Problem statement:
Every line with the string "currently" in it belongs in your answer, so copy them all from the data.

Data records:

Content starts

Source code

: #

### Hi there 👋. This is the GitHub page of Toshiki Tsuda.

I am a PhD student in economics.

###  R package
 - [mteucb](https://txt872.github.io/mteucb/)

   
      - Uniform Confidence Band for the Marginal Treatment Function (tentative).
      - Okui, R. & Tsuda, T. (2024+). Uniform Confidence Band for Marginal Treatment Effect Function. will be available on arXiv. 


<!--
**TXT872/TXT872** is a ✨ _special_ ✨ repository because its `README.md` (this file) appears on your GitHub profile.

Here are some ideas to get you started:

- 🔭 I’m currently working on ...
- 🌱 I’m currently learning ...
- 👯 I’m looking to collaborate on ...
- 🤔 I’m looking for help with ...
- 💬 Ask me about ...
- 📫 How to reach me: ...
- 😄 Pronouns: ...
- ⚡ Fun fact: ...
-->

Content ends

Your solution:
- 🔭 I’m currently working on ...
- 🌱 I’m currently learning ...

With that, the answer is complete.